When discussing vouchers, liberals like to pretend there is some system of idealized perfect schools that we are draining money away from. This is simply not the case, especially in the low-achievement state of Louisiana. Bobby Jindal has seen the state of Louisiana schools and decided that tweaking it at the edges is simply not an option. A game changer is needed.

An unfortunate side effect is that few schools won’t teach science. Well, guess what, friends? The public schools aren’t teaching science either. Many, if not most, of the students in the public schools are as ignorant about evolution, cosmology and astrophysics as if they’d been educated in a fundamentalist rain barrel. You can site bad examples from the private sector all day; I will site the overall massive improvement in all phases of education, including science, that the private system has over the public system.
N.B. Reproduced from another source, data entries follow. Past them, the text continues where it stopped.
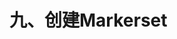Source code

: # 九、创建Markerset

### &#x20;<a href="#toc8812" id="toc8812"></a>

### &#x20;<a href="#toc32206" id="toc32206"></a>

### &#x20;<a href="#toc13902" id="toc13902"></a>

### &#x20;<a href="#toc8810" id="toc8810"></a>
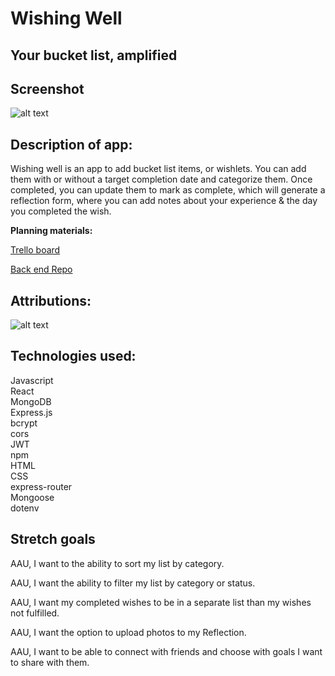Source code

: # Wishing Well
## Your bucket list, amplified

## Screenshot

![alt text](https://drive.google.com/file/d/1rk_AT0QY2lE8W7zSl-EsQOUnVdvGUDNb/view?usp=sharing)

## Description of app:
Wishing well is an app to add bucket list items, or wishlets.  You can add them with or without a target completion date and categorize them.  Once completed, you can update them to mark as complete, which will generate a reflection form, where you can add notes about your experience & the day you completed the wish.

**Planning materials:**

[Trello board](https://trello.com/invite/b/6828cb1cc31ba6f794cd933b/ATTI945404bb6b0f4aac18b2d4deaba745844D6C1033/wishingwell)

[Back end Repo](https://github.com/mbollino/wishing-well/tree/65f5ae563289a83fb46066dbf19f728e76861b13/back-end)

## Attributions:

![alt text](https://wallpapers.com/images/featured/nature-2ygv7ssy2k0lxlzu.jpg)

## Technologies used:
Javascript  
React  
MongoDB  
Express.js  
bcrypt  
cors  
JWT  
npm  
HTML  
CSS  
express-router  
Mongoose  
dotenv  

## Stretch goals

AAU, I want to the ability to sort my list by category.

AAU, I want the ability to filter my list by category or status.

AAU, I want my completed wishes to be in a separate list than my wishes not fulfilled.

AAU, I want the option to upload photos to my Reflection.

AAU, I want to be able to connect with friends and choose with goals I want to share with them.



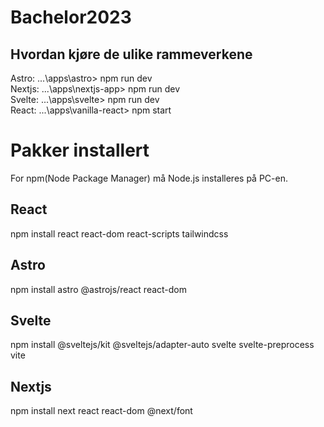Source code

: # Bachelor2023

## Hvordan kjøre de ulike rammeverkene
Astro: ...\apps\astro> npm run dev \
Nextjs: ...\apps\nextjs-app> npm run dev \
Svelte: ...\apps\svelte> npm run dev \
React: ...\apps\vanilla-react> npm start 

# Pakker installert
For npm(Node Package Manager) må Node.js installeres på PC-en.
## React
npm install react react-dom react-scripts tailwindcss
## Astro
npm install astro @astrojs/react react-dom
## Svelte
npm install @sveltejs/kit @sveltejs/adapter-auto svelte svelte-preprocess vite
## Nextjs
npm install next react react-dom @next/font

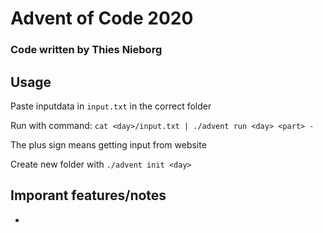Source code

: # Advent of Code 2020

### Code written by Thies Nieborg

## Usage

Paste inputdata in `input.txt` in the correct folder

Run with command:
`cat <day>/input.txt | ./advent run <day> <part> -`

The plus sign means getting input from website

Create new folder with
`./advent init <day>`

## Imporant features/notes

-
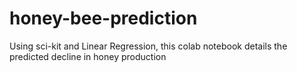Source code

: # honey-bee-prediction

Using sci-kit and Linear Regression, this colab notebook details the predicted decline in honey production

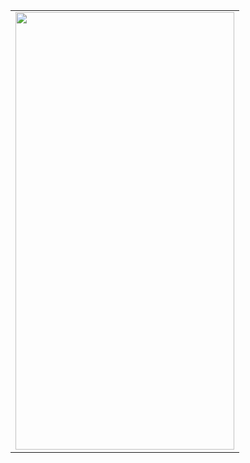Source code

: <table>
 

<tr>
    <td><img style="display: inline-block " src="https://github.com/SaujanBindukar/apexive-survey/assets/34705432/e63bb552-530a-4e27-925b-266919807593.png" height="700" width="350"
/>
<!--     </td>
    <td><img style="display: inline-block" src="https://github.com/SaujanBindukar/flutter_starter_template/assets/34705432/09409a2f-22ce-421a-a2ea-d1c6a9d23332.png" height="600" width="350"
          />
    </td>
    </tr>
    <tr>
    <td><img style="display: inline-block" src ="https://github.com/SaujanBindukar/flutter_starter_template/assets/34705432/d868a616-804a-4383-9d97-62bdf40228ab.png" height="600" width="350"
          />
    </td>
    <td><img style="display: inline-block" src ="https://github.com/SaujanBindukar/flutter_starter_template/assets/34705432/ab760e94-e13c-4a2d-b0b0-3e8cadf1b891.png" height="600" width="350"
          />
    </td>
  </tr>
  <tr>
</td>
    <td><img style="display: inline-block" src ="https://github.com/SaujanBindukar/flutter_starter_template/assets/34705432/085abe04-3a9f-4c12-8f4c-db084faad9ac.png" height="600" width="350" />
    <td><img style="display: inline-block" src="https://github.com/SaujanBindukar/flutter_starter_template/assets/34705432/b7082d15-11c0-4e3c-b43b-df504100c880.png" height="600" width="350" />
</td>
</tr> -->
</table>

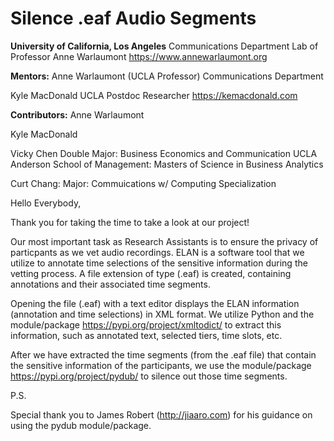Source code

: # Silence .eaf Audio Segments

**University of California, Los Angeles**
Communications Department
Lab of Professor Anne Warlaumont
https://www.annewarlaumont.org

**Mentors:**
Anne Warlaumont (UCLA Professor)
Communications Department

Kyle MacDonald
UCLA Postdoc Researcher
https://kemacdonald.com

**Contributors:**
Anne Warlaumont

Kyle MacDonald

Vicky Chen
Double Major: Business Economics and Communication
UCLA Anderson School of Management: Masters of Science in Business Analytics

Curt Chang:
Major: Commuications w/ Computing Specialization


Hello Everybody,

Thank you for taking the time to take a look at our project!

Our most important task as Research Assistants is to ensure the privacy of particpants as we vet audio recordings.  ELAN is
a software tool that we utilize to annotate time selections of the sensitive information during the vetting process.  A file
extension of type (.eaf) is created, containing annotations and their associated time segments.  

Opening the file (.eaf) with a text editor displays the ELAN information (annotation and time selections) in XML format.  We
utilize Python and the module/package https://pypi.org/project/xmltodict/ to extract this information, such as annotated
text, selected tiers, time slots, etc.  

After we have extracted the time segments (from the .eaf file) that contain the sensitive information of the
participants, we use the module/package https://pypi.org/project/pydub/ to silence out those time segments.

P.S.

Special thank you to James Robert (http://jiaaro.com) for his guidance on using the pydub module/package.

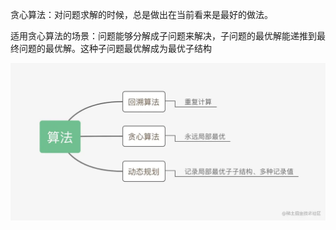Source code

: 贪心算法：对问题求解的时候，总是做出在当前看来是最好的做法。

适用贪心算法的场景：问题能够分解成子问题来解决，子问题的最优解能递推到最终问题的最优解。这种子问题最优解成为最优子结构

![alt text](image.png)
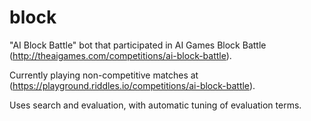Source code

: # block
"AI Block Battle" bot that participated in AI Games Block Battle (http://theaigames.com/competitions/ai-block-battle).

Currently playing non-competitive matches at (https://playground.riddles.io/competitions/ai-block-battle).

Uses search and evaluation, with automatic tuning of evaluation terms.

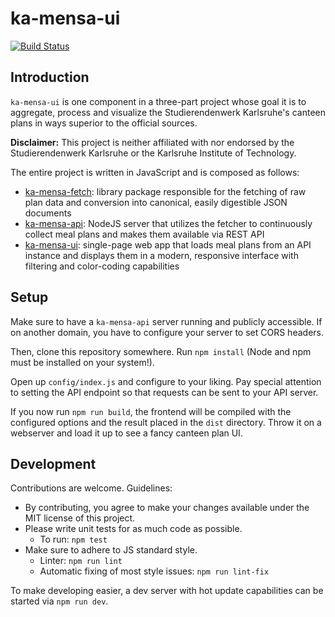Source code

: # ka-mensa-ui

[![Build Status](https://travis-ci.com/meyfa/ka-mensa-ui.svg?branch=master)](https://travis-ci.com/meyfa/ka-mensa-ui)


## Introduction

`ka-mensa-ui` is one component in a three-part project whose goal it is to
aggregate, process and visualize the Studierendenwerk Karlsruhe's canteen plans
in ways superior to the official sources.

**Disclaimer:** This project is neither affiliated with nor endorsed by the
Studierendenwerk Karlsruhe or the Karlsruhe Institute of Technology.

The entire project is written in JavaScript and is composed as follows:

- [ka-mensa-fetch](https://github.com/meyfa/ka-mensa-fetch): library package
    responsible for the fetching of raw plan data and conversion into canonical,
    easily digestible JSON documents
- [ka-mensa-api](https://github.com/meyfa/ka-mensa-api): NodeJS server that
    utilizes the fetcher to continuously collect meal plans and makes them
    available via REST API
- [ka-mensa-ui](https://github.com/meyfa/ka-mensa-ui): single-page web app
    that loads meal plans from an API instance and displays them in a modern,
    responsive interface with filtering and color-coding capabilities


## Setup

Make sure to have a `ka-mensa-api` server running and publicly accessible.
If on another domain, you have to configure your server to set CORS headers.

Then, clone this repository somewhere. Run `npm install` (Node and npm must be
installed on your system!).

Open up `config/index.js` and configure to your liking. Pay special attention to
setting the API endpoint so that requests can be sent to your API server.

If you now run `npm run build`, the frontend will be compiled with the
configured options and the result placed in the `dist` directory. Throw it on a
webserver and load it up to see a fancy canteen plan UI.


## Development

Contributions are welcome. Guidelines:

- By contributing, you agree to make your changes available under the MIT
    license of this project.
- Please write unit tests for as much code as possible.
    * To run: `npm test`
- Make sure to adhere to JS standard style.
    * Linter: `npm run lint`
    * Automatic fixing of most style issues: `npm run lint-fix`

To make developing easier, a dev server with hot update capabilities can be
started via `npm run dev`.
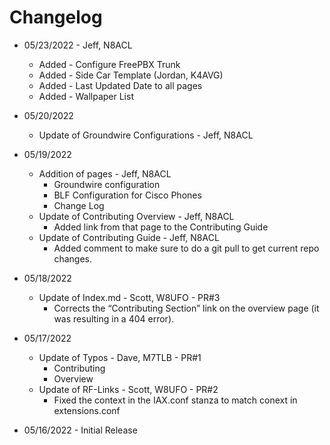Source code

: # Changelog

* 05/23/2022 - Jeff, N8ACL
    * Added - Configure FreePBX Trunk
    * Added - Side Car Template (Jordan, K4AVG)
    * Added - Last Updated Date to all pages
    * Added - Wallpaper List

* 05/20/2022
    * Update of Groundwire Configurations - Jeff, N8ACL

* 05/19/2022
    * Addition of pages - Jeff, N8ACL
      * Groundwire configuration
      * BLF Configuration for Cisco Phones
      * Change Log
    * Update of Contributing Overview - Jeff, N8ACL
      * Added link from that page to the Contributing Guide
    * Update of Contributing Guide - Jeff, N8ACL
      * Added comment to make sure to do a git pull to get current repo changes.

* 05/18/2022
    * Update of Index.md - Scott, W8UFO - PR#3
      * Corrects the “Contributing Section” link on the overview page (it was resulting in a 404 error).

* 05/17/2022
    * Update of Typos - Dave, M7TLB - PR#1
      * Contributing
      * Overview
    * Update of RF-Links - Scott, W8UFO - PR#2
      * Fixed the context in the IAX.conf stanza to match conext in extensions.conf

* 05/16/2022 - Initial Release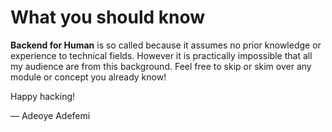 # What you should know

**Backend for Human** is so called because it assumes no prior knowledge or
experience to technical fields. However it is practically impossible that all my
audience are from this background. Feel free to skip or skim over any module or
concept you already know!

Happy hacking!

— Adeoye Adefemi
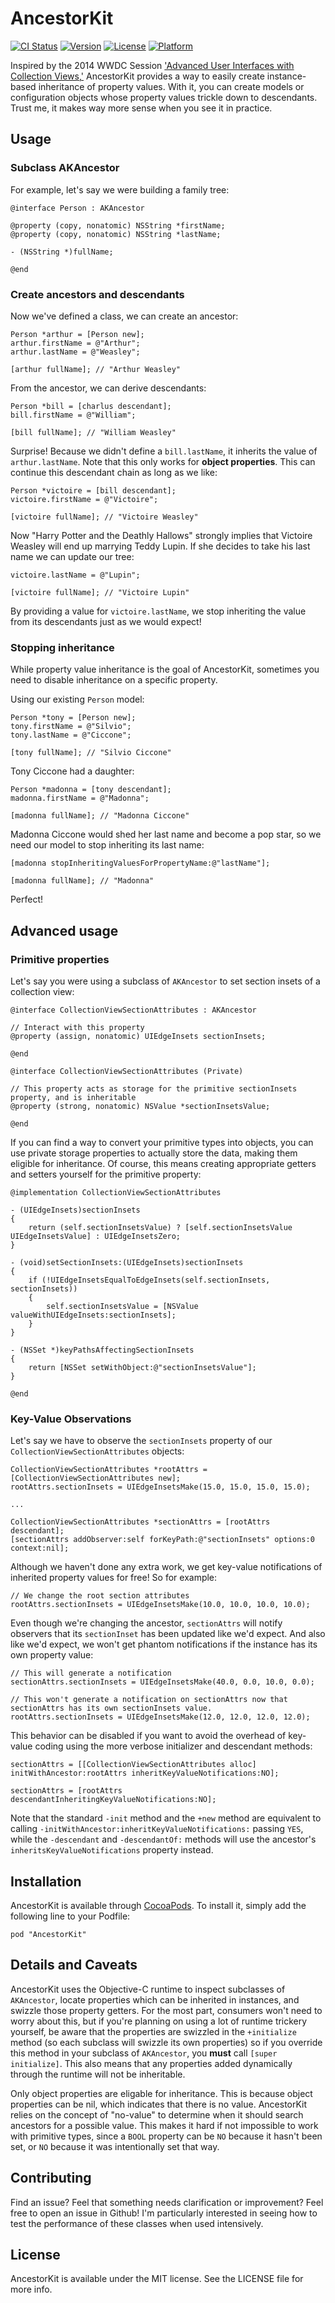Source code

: # AncestorKit

[![CI Status](http://img.shields.io/travis/zradke/AncestorKit.svg?style=flat)](https://travis-ci.org/zradke/AncestorKit)
[![Version](https://img.shields.io/cocoapods/v/AncestorKit.svg?style=flat)](http://cocoadocs.org/docsets/AncestorKit)
[![License](https://img.shields.io/cocoapods/l/AncestorKit.svg?style=flat)](http://cocoadocs.org/docsets/AncestorKit)
[![Platform](https://img.shields.io/cocoapods/p/AncestorKit.svg?style=flat)](http://cocoadocs.org/docsets/AncestorKit)

Inspired by the 2014 WWDC Session ['Advanced User Interfaces with Collection Views,'](http://asciiwwdc.com/2014/sessions/232) AncestorKit provides a way to easily create instance-based inheritance of property values. With it, you can create models or configuration objects whose property values trickle down to descendants. Trust me, it makes way more sense when you see it in practice.

## Usage

### Subclass AKAncestor

For example, let's say we were building a family tree:

	@interface Person : AKAncestor
	
	@property (copy, nonatomic) NSString *firstName;
	@property (copy, nonatomic) NSString *lastName;
	
	- (NSString *)fullName;
	
	@end

### Create ancestors and descendants

Now we've defined a class, we can create an ancestor:

	Person *arthur = [Person new];
	arthur.firstName = @"Arthur";
	arthur.lastName = @"Weasley";
	
	[arthur fullName]; // "Arthur Weasley"

From the ancestor, we can derive descendants:

	Person *bill = [charlus descendant];
	bill.firstName = @"William";
	
	[bill fullName]; // "William Weasley"

Surprise! Because we didn't define a `bill.lastName`, it inherits the value of `arthur.lastName`. Note that this only works for **object properties**. This can continue this descendant chain as long as we like:

	Person *victoire = [bill descendant];
	victoire.firstName = @"Victoire";
	
	[victoire fullName]; // "Victoire Weasley"

Now "Harry Potter and the Deathly Hallows" strongly implies that Victoire Weasley will end up marrying Teddy Lupin. If she decides to take his last name we can update our tree:

	victoire.lastName = @"Lupin";
	
	[victoire fullName]; // "Victoire Lupin"
	
By providing a value for `victoire.lastName`, we stop inheriting the value from its descendants just as we would expect!

### Stopping inheritance

While property value inheritance is the goal of AncestorKit, sometimes you need to disable inheritance on a specific property.

Using our existing `Person` model:

	Person *tony = [Person new];
	tony.firstName = @"Silvio";
	tony.lastName = @"Ciccone";
	
	[tony fullName]; // "Silvio Ciccone"

Tony Ciccone had a daughter:

	Person *madonna = [tony descendant];
	madonna.firstName = @"Madonna";
	
	[madonna fullName]; // "Madonna Ciccone"

Madonna Ciccone would shed her last name and become a pop star, so we need our model to stop inheriting its last name:

	[madonna stopInheritingValuesForPropertyName:@"lastName"];
	
	[madonna fullName]; // "Madonna"

Perfect!

## Advanced usage

### Primitive properties

Let's say you were using a subclass of `AKAncestor` to set section insets of a collection view:

	@interface CollectionViewSectionAttributes : AKAncestor
	
	// Interact with this property
	@property (assign, nonatomic) UIEdgeInsets sectionInsets;
	
	@end
	
	@interface CollectionViewSectionAttributes (Private)
	
	// This property acts as storage for the primitive sectionInsets property, and is inheritable
	@property (strong, nonatomic) NSValue *sectionInsetsValue;
	
	@end

If you can find a way to convert your primitive types into objects, you can use private storage properties to actually store the data, making them eligible for inheritance. Of course, this means creating appropriate getters and setters yourself for the primitive property:

	@implementation CollectionViewSectionAttributes
	
	- (UIEdgeInsets)sectionInsets
	{
		return (self.sectionInsetsValue) ? [self.sectionInsetsValue UIEdgeInsetsValue] : UIEdgeInsetsZero;
	}
	
	- (void)setSectionInsets:(UIEdgeInsets)sectionInsets
	{
		if (!UIEdgeInsetsEqualToEdgeInsets(self.sectionInsets, sectionInsets))
		{
			self.sectionInsetsValue = [NSValue valueWithUIEdgeInsets:sectionInsets];
		}
	}
	
	- (NSSet *)keyPathsAffectingSectionInsets
	{
		return [NSSet setWithObject:@"sectionInsetsValue"];
	}
	
	@end

### Key-Value Observations

Let's say we have to observe the `sectionInsets` property of our `CollectionViewSectionAttributes` objects:

	CollectionViewSectionAttributes *rootAttrs = [CollectionViewSectionAttributes new];
	rootAttrs.sectionInsets = UIEdgeInsetsMake(15.0, 15.0, 15.0, 15.0);
	
	...
	
	CollectionViewSectionAttributes *sectionAttrs = [rootAttrs descendant];
	[sectionAttrs addObserver:self forKeyPath:@"sectionInsets" options:0 context:nil];
	
Although we haven't done any extra work, we get key-value notifications of inherited property values for free! So for example:

	// We change the root section attributes
	rootAttrs.sectionInsets = UIEdgeInsetsMake(10.0, 10.0, 10.0, 10.0);

Even though we're changing the ancestor, `sectionAttrs` will notify observers that its `sectionInset` has been updated like we'd expect. And also like we'd expect, we won't get phantom notifications if the instance has its own property value:

	// This will generate a notification
	sectionAttrs.sectionInsets = UIEdgeInsetsMake(40.0, 0.0, 10.0, 0.0);
	
	// This won't generate a notification on sectionAttrs now that sectionAttrs has its own sectionInsets value.
	rootAttrs.sectionInsets = UIEdgeInsetsMake(12.0, 12.0, 12.0, 12.0);

This behavior can be disabled if you want to avoid the overhead of key-value coding using the more verbose initializer and descendant methods:

	sectionAttrs = [[CollectionViewSectionAttributes alloc] initWithAncestor:rootAttrs inheritKeyValueNotifications:NO];
	
	sectionAttrs = [rootAttrs descendantInheritingKeyValueNotifications:NO];

Note that the standard `-init` method and the `+new` method are equivalent to calling `-initWithAncestor:inheritKeyValueNotifications:` passing `YES`, while the `-descendant` and `-descendantOf:` methods will use the ancestor's `inheritsKeyValueNotifications` property instead.

## Installation

AncestorKit is available through [CocoaPods](http://cocoapods.org). To install
it, simply add the following line to your Podfile:

    pod "AncestorKit"

## Details and Caveats

AncestorKit uses the Objective-C runtime to inspect subclasses of `AKAncestor`, locate properties which can be inherited in instances, and swizzle those property getters. For the most part, consumers won't need to worry about this, but if you're planning on using a lot of runtime trickery yourself, be aware that the properties are swizzled in the `+initialize` method (so each subclass will swizzle its own properties) so if you override this method in your subclass of `AKAncestor`, you **must** call `[super initialize]`. This also means that any properties added dynamically through the runtime will not be inheritable.

Only object properties are eligable for inheritance. This is because object properties can be nil, which indicates that there is no value. AncestorKit relies on the concept of "no-value" to determine when it should search ancestors for a possible value. This makes it hard if not impossible to work with primitive types, since a `BOOL` property can be `NO` because it hasn't been set, or `NO` because it was intentionally set that way.

## Contributing

Find an issue? Feel that something needs clarification or improvement? Feel free to open an issue in Github! I'm particularly interested in seeing how to test the performance of these classes when used intensively.

## License

AncestorKit is available under the MIT license. See the LICENSE file for more info.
When it comes to policy, we can’t get bogged down in letting the perfect be the enemy of the good. We have to look at the big picture. And the big picture is that Louisiana’s public schools are not cutting it in any dimension: science, reading, math, you name it. Maybe the great voucher experiment won’t produce the stunning results its supporters think it does. But we’ve got to try something other than pouring more money into the same rathole. And there are very good reasons to believe that this particular something is a good thing.

There’s one other point and it’s the one McCluskey makes last: the current public furor over teaching evolution in our schools. The libertarians have been talking about this for some time, saying we could diffuse the evolution debate by privatizing schools. I didn’t agree at first but am now coming around to that point. Half of Americans do not believe in evolution. I’m beginning to think that at least part of that is because of the deliberate politicization of the science. There is tremendous political benefit in making science a point of contention, and not just for the Religious Right. Whether portraying ones self as a stalwart against evil secular atheists or a stalwart against dogmatic religious fundamentalists, the evolution controversy empower politicians. It is always the case: when the politicians manage to divide us against each other, both sides win. If you think that the Democrats would rather the evolution issue go way, you simply don’t understand how the political mind works.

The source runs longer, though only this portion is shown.